Essential Functions and Responsibilities
- Build and maintain a highly automatic, self-healing, scalable infrastructure.
- Support and maintain on-premise production servers (Lenovo, IBM, and HP blades and rackmount servers).
- Server hardware installation; OS installation using installation tools (Cobbler, Kickstart, Salt, Puppet, etc).
- Responsible for server builds, configuration, backups and patches.
- Evaluate and implement new technologies that furthers the adoption of DevOps practices
- Provide guidance during the planning stage to development teams in relation to system design/architecture.
- Work closely with development and operation teams during the entire service lifecycle from inception to production with the goal to produce reliable, scalable services.
- Maintain and add additional features to the CI/CD pipeline.
- Develop checks and maintain system health monitoring and administration tools (Icinga, Grafana, ELK, InfluxDB).
- Fix production issues by analyzing code and making hotfixes through the standard code deployment process.
- Provide documentation of configuration and troubleshooting procedures to facilitate other team members.
- Automate away repeated tasks.
- Participate in a rotating 24x7 on-call schedule, with responsibility to see problems through resolution.
- Available to occasionally work evenings or weekends for large-scale or high-priority projects.
- Periodic travel to colocation facility in NJ and occasional travel to LA.
- Evangelize DevOps principles and practices.

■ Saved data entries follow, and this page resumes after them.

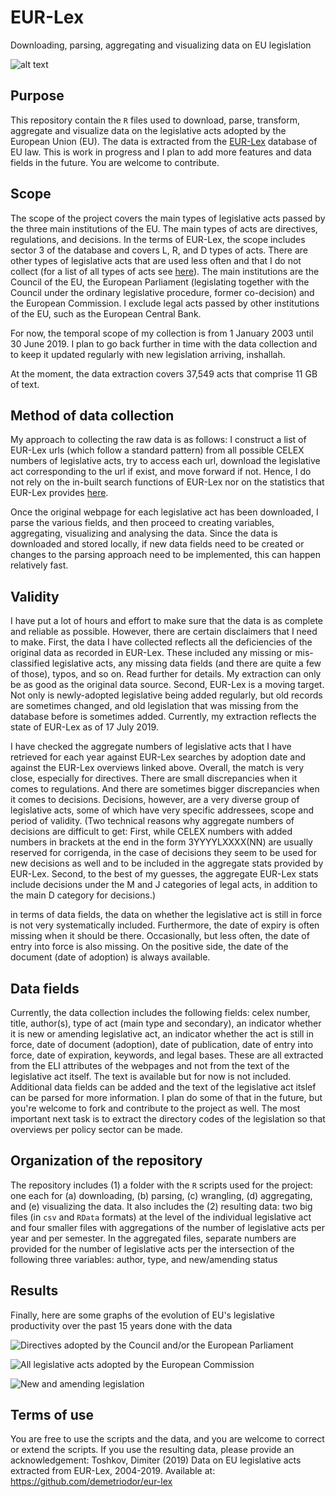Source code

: # EUR-Lex
Downloading, parsing, aggregating and visualizing data on EU legislation

![alt text](https://github.com/demetriodor/eur-lex/blob/master/figures/F1_noncom_dir_hd.png)


## Purpose
This repository contain the `R` files used to download, parse, transform, aggregate and visualize data on the legislative acts adopted by the European Union (EU). The data is extracted from the [EUR-Lex](https://eur-lex.europa.eu/) database of EU law. This is work in progress and I plan to add more features and data fields in the future. You are welcome to contribute.

## Scope
The scope of the project covers the main types of legislative acts passed by the three main institutions of the EU. The main types of acts are directives, regulations, and decisions. In the terms of EUR-Lex, the scope includes sector 3 of the database and covers L, R, and D types of acts. There are other types of legislative acts that are used less often and that I do not collect (for a list of all types of acts see [here](https://eur-lex.europa.eu/content/tools/TableOfSectors/types_of_documents_in_eurlex.html)). The main institutions are the Council of the EU, the European Parliament (legislating together with the Council under the ordinary legislative procedure, former co-decision) and the European Commission. I exclude legal acts passed by other institutions of the EU, such as the European Central Bank. 

For now, the temporal scope of my collection is from 1 January 2003 until 30 June 2019. I plan to go back further in time with the data collection and to keep it updated regularly with new legislation arriving, inshallah.

At the moment, the data extraction covers 37,549 acts that comprise 11 GB of text.

## Method of data collection
My approach to collecting the raw data is as follows: I construct a list of EUR-Lex urls (which follow a standard pattern) from all possible CELEX numbers of legislative acts, try to access each url, download the legislative act corresponding to the url if exist, and move forward if not. Hence, I do not rely on the in-built search functions of EUR-Lex nor on the statistics that EUR-Lex provides [here](https://eur-lex.europa.eu/statistics/2019/legislative-acts-statistics.html).

Once the original webpage for each legislative act has been downloaded, I parse the various fields, and then proceed to creating variables, aggregating, visualizing and analysing the data. Since the data is downloaded and stored locally, if new data fields need to be created or changes to the parsing approach need to be implemented, this can happen relatively fast.

## Validity
I have put a lot of hours and effort to make sure that the data is as complete and reliable as possible. However, there are certain disclaimers that I need to make. First, the data I have collected reflects all the deficiencies of the original data as recorded in EUR-Lex. These included any missing or mis-classified legislative acts, any missing data fields (and there are quite a few of those), typos, and so on. Read further for details. My extraction can only be as good as the original data source. Second, EUR-Lex is a moving target. Not only is newly-adopted legislative being added regularly, but old records are sometimes changed, and old legislation that was missing from the database before is sometimes added. Currently, my extraction reflects the state of EUR-Lex as of 17 July 2019. 

I have checked the aggregate numbers of legislative acts that I have retrieved for each year against EUR-Lex searches by adoption date and against the EUR-Lex overviews linked above. Overall, the match is very close, especially for directives. There are small discrepancies when it comes to regulations. And there are sometimes bigger discrepancies when it comes to decisions. Decisions, however, are a very diverse group of legislative acts, some of which have very specific addressees, scope and period of validity. (Two technical reasons why aggregate numbers of decisions are difficult to get: First, while CELEX numbers with added numbers in brackets at the end in the form 3YYYYLXXXX(NN) are usually reserved for corrigenda, in the case of decisions they seem to be used for new decisions as well and to be included in the aggregate stats provided by EUR-Lex. Second, to the best of my guesses, the aggregate EUR-Lex stats include decisions under the M and J categories of legal acts, in addition to the main D category for decisions.)

in terms of data fields, the data on whether the legislative act is still in force is not very systematically included. Furthermore, the date of expiry is often missing when it should be there. Occasionally, but less often, the date of entry into force is also missing. On the positive side, the date of the document (date of adoption) is always available. 

## Data fields
Currently, the data collection includes the following fields: celex number, title, author(s), type of act (main type and secondary), an indicator whether it is new or amending legislative act, an indicator whether the act is still in force, date of document (adoption), date of publication, date of entry into force, date of expiration, keywords, and legal bases. These are all extracted from the ELI attributes of the webpages and not from the text of the legislative act itself. The text is available but for now is not included. Additional data fields can be added and the text of the legislative act itslef can be parsed for more information. I plan do some of that in the future, but you're welcome to fork and contribute to the project as well. The most important next task is to extract the directory codes of the legislation so that overviews per policy sector can be made.   

## Organization of the repository
The repository includes (1) a folder with the `R` scripts used for the project: one each for (a) downloading, (b) parsing, (c) wrangling, (d) aggregating, and (e) visualizing the data. It also includes the (2) resulting data: two big files (in `csv` and `RData` formats) at the level of the individual legislative act and four smaller files with aggregations of the number of legislative acts per year and per semester. In the aggregated files, separate numbers are provided for the number of legislative acts per the intersection of the following three variables: author, type, and new/amending status

## Results
Finally, here are some graphs of the evolution of EU's legislative productivity over the past 15 years done with the data

![Directives adopted by the Council and/or the European Parliament](https://github.com/demetriodor/eur-lex/blob/master/figures/F1_noncom_dir_hd.png)


![All legislative acts adopted by the European Commission](https://github.com/demetriodor/eur-lex/blob/master/figures/F4_com_all_hd.png)


![New and amending legislation](https://github.com/demetriodor/eur-lex/blob/master/figures/F5_noncom_newacts_hd.png)


## Terms of use
You are free to use the scripts and the data, and you are welcome to correct or extend the scripts. If you use the resulting data, please provide an acknowledgement: Toshkov, Dimiter (2019) Data on EU legislative acts extracted from EUR-Lex, 2004-2019. Available at: https://github.com/demetriodor/eur-lex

- 5+ years Linux experience in a 24x7 production environment. with solid understanding of performance tuning and end-to-end troubleshooting.
- Dev Tools including Git, Jenkins and Docker
- 3+ years Software Development experience (Java preferred)

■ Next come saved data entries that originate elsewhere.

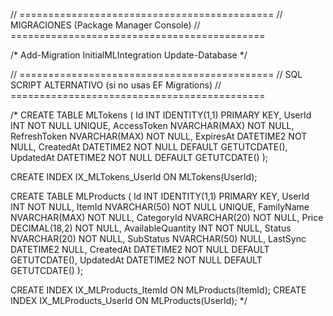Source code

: // ============================================
// MIGRACIONES (Package Manager Console)
// ============================================

/*
Add-Migration InitialMLIntegration
Update-Database
*/

// ============================================
// SQL SCRIPT ALTERNATIVO (si no usas EF Migrations)
// ============================================

/*
CREATE TABLE MLTokens (
    Id INT IDENTITY(1,1) PRIMARY KEY,
    UserId INT NOT NULL UNIQUE,
    AccessToken NVARCHAR(MAX) NOT NULL,
    RefreshToken NVARCHAR(MAX) NOT NULL,
    ExpiresAt DATETIME2 NOT NULL,
    CreatedAt DATETIME2 NOT NULL DEFAULT GETUTCDATE(),
    UpdatedAt DATETIME2 NOT NULL DEFAULT GETUTCDATE()
);

CREATE INDEX IX_MLTokens_UserId ON MLTokens(UserId);

CREATE TABLE MLProducts (
    Id INT IDENTITY(1,1) PRIMARY KEY,
    UserId INT NOT NULL,
    ItemId NVARCHAR(50) NOT NULL UNIQUE,
    FamilyName NVARCHAR(MAX) NOT NULL,
    CategoryId NVARCHAR(20) NOT NULL,
    Price DECIMAL(18,2) NOT NULL,
    AvailableQuantity INT NOT NULL,
    Status NVARCHAR(20) NOT NULL,
    SubStatus NVARCHAR(50) NULL,
    LastSync DATETIME2 NULL,
    CreatedAt DATETIME2 NOT NULL DEFAULT GETUTCDATE(),
    UpdatedAt DATETIME2 NOT NULL DEFAULT GETUTCDATE()
);

CREATE INDEX IX_MLProducts_ItemId ON MLProducts(ItemId);
CREATE INDEX IX_MLProducts_UserId ON MLProducts(UserId);
*/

- Previously built a Private Cloud or worked in a hybrid on-prem/public cloud environment leveraging Kubernetes
- Programming Experience (Java, Groovy, Python or Go)
- Install and manage tomcat and jetty applications including experience with JVM internals and tuning.

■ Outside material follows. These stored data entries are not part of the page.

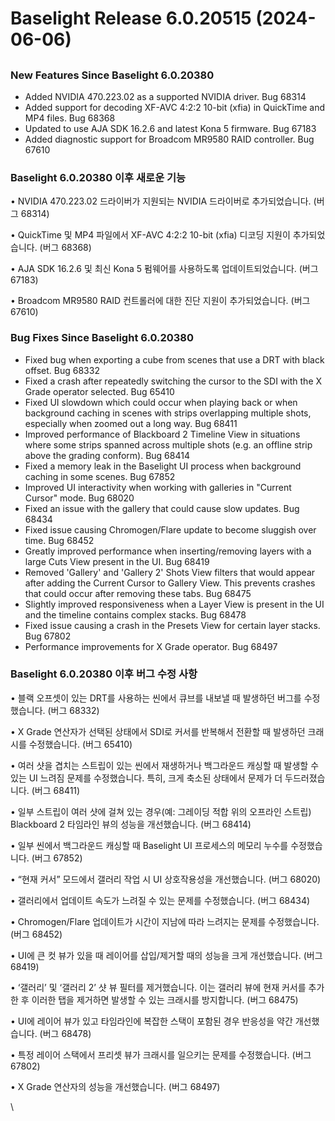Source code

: # Baselight Release 6.0.20515 (2024-06-06)

##

### New Features Since Baselight 6.0.20380

* Added NVIDIA 470.223.02 as a supported NVIDIA driver. Bug 68314
* Added support for decoding XF-AVC 4:2:2 10-bit (xfia) in QuickTime and MP4 files. Bug 68368
* Updated to use AJA SDK 16.2.6 and latest Kona 5 firmware. Bug 67183
* Added diagnostic support for Broadcom MR9580 RAID controller. Bug 67610

### Baselight 6.0.20380 이후 새로운 기능

• NVIDIA 470.223.02 드라이버가 지원되는 NVIDIA 드라이버로 추가되었습니다. (버그 68314)

• QuickTime 및 MP4 파일에서 XF-AVC 4:2:2 10-bit (xfia) 디코딩 지원이 추가되었습니다. (버그 68368)

• AJA SDK 16.2.6 및 최신 Kona 5 펌웨어를 사용하도록 업데이트되었습니다. (버그 67183)

• Broadcom MR9580 RAID 컨트롤러에 대한 진단 지원이 추가되었습니다. (버그 67610)

### Bug Fixes Since Baselight 6.0.20380

* Fixed bug when exporting a cube from scenes that use a DRT with black offset. Bug 68332
* Fixed a crash after repeatedly switching the cursor to the SDI with the X Grade operator selected. Bug 65410
* Fixed UI slowdown which could occur when playing back or when background caching in scenes with strips overlapping multiple shots, especially when zoomed out a long way. Bug 68411
* Improved performance of Blackboard 2 Timeline View in situations where some strips spanned across multiple shots (e.g. an offline strip above the grading conform). Bug 68414
* Fixed a memory leak in the Baselight UI process when background caching in some scenes. Bug 67852
* Improved UI interactivity when working with galleries in "Current Cursor" mode. Bug 68020
* Fixed an issue with the gallery that could cause slow updates. Bug 68434
* Fixed issue causing Chromogen/Flare update to become sluggish over time. Bug 68452
* Greatly improved performance when inserting/removing layers with a large Cuts View present in the UI. Bug 68419
* Removed 'Gallery' and 'Gallery 2' Shots View filters that would appear after adding the Current Cursor to Gallery View. This prevents crashes that could occur after removing these tabs. Bug 68475
* Slightly improved responsiveness when a Layer View is present in the UI and the timeline contains complex stacks. Bug 68478
* Fixed issue causing a crash in the Presets View for certain layer stacks. Bug 67802
* Performance improvements for X Grade operator. Bug 68497

### Baselight 6.0.20380 이후 버그 수정 사항

• 블랙 오프셋이 있는 DRT를 사용하는 씬에서 큐브를 내보낼 때 발생하던 버그를 수정했습니다. (버그 68332)

• X Grade 연산자가 선택된 상태에서 SDI로 커서를 반복해서 전환할 때 발생하던 크래시를 수정했습니다. (버그 65410)

• 여러 샷을 겹치는 스트립이 있는 씬에서 재생하거나 백그라운드 캐싱할 때 발생할 수 있는 UI 느려짐 문제를 수정했습니다. 특히, 크게 축소된 상태에서 문제가 더 두드러졌습니다. (버그 68411)

• 일부 스트립이 여러 샷에 걸쳐 있는 경우(예: 그레이딩 적합 위의 오프라인 스트립) Blackboard 2 타임라인 뷰의 성능을 개선했습니다. (버그 68414)

• 일부 씬에서 백그라운드 캐싱할 때 Baselight UI 프로세스의 메모리 누수를 수정했습니다. (버그 67852)

• “현재 커서” 모드에서 갤러리 작업 시 UI 상호작용성을 개선했습니다. (버그 68020)

• 갤러리에서 업데이트 속도가 느려질 수 있는 문제를 수정했습니다. (버그 68434)

• Chromogen/Flare 업데이트가 시간이 지남에 따라 느려지는 문제를 수정했습니다. (버그 68452)

• UI에 큰 컷 뷰가 있을 때 레이어를 삽입/제거할 때의 성능을 크게 개선했습니다. (버그 68419)

• ‘갤러리’ 및 ‘갤러리 2’ 샷 뷰 필터를 제거했습니다. 이는 갤러리 뷰에 현재 커서를 추가한 후 이러한 탭을 제거하면 발생할 수 있는 크래시를 방지합니다. (버그 68475)

• UI에 레이어 뷰가 있고 타임라인에 복잡한 스택이 포함된 경우 반응성을 약간 개선했습니다. (버그 68478)

• 특정 레이어 스택에서 프리셋 뷰가 크래시를 일으키는 문제를 수정했습니다. (버그 67802)

• X Grade 연산자의 성능을 개선했습니다. (버그 68497)

\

- Demonstrated troubleshooting skills through resolution; understanding problem from the network, OS, and application levels.
- Ability to configure, customize, and support typical UNIX daemons, including NFS, BIND and Apache.
- Comfortable in a colocation environment, with regards to power and cable management, cooling, and adherence to installation standards.
One or more of the following is a PLUS:
- Load Balancing Technologies (LVS, Piranha, Consul)
- Routing and Switching (BGP, Cisco IOS)
- Hadoop and related technologies (HDFS, YARN, Hive, Tez, Spark, Flume, Zookeeper, Ambari)
- NoSQL databases (Cassandra, Scylla) and relational databases (MySQL, PostgreSQL).
- Open source virtualiztion technologies (oVirt)
- Messaging Brokers (Kafka)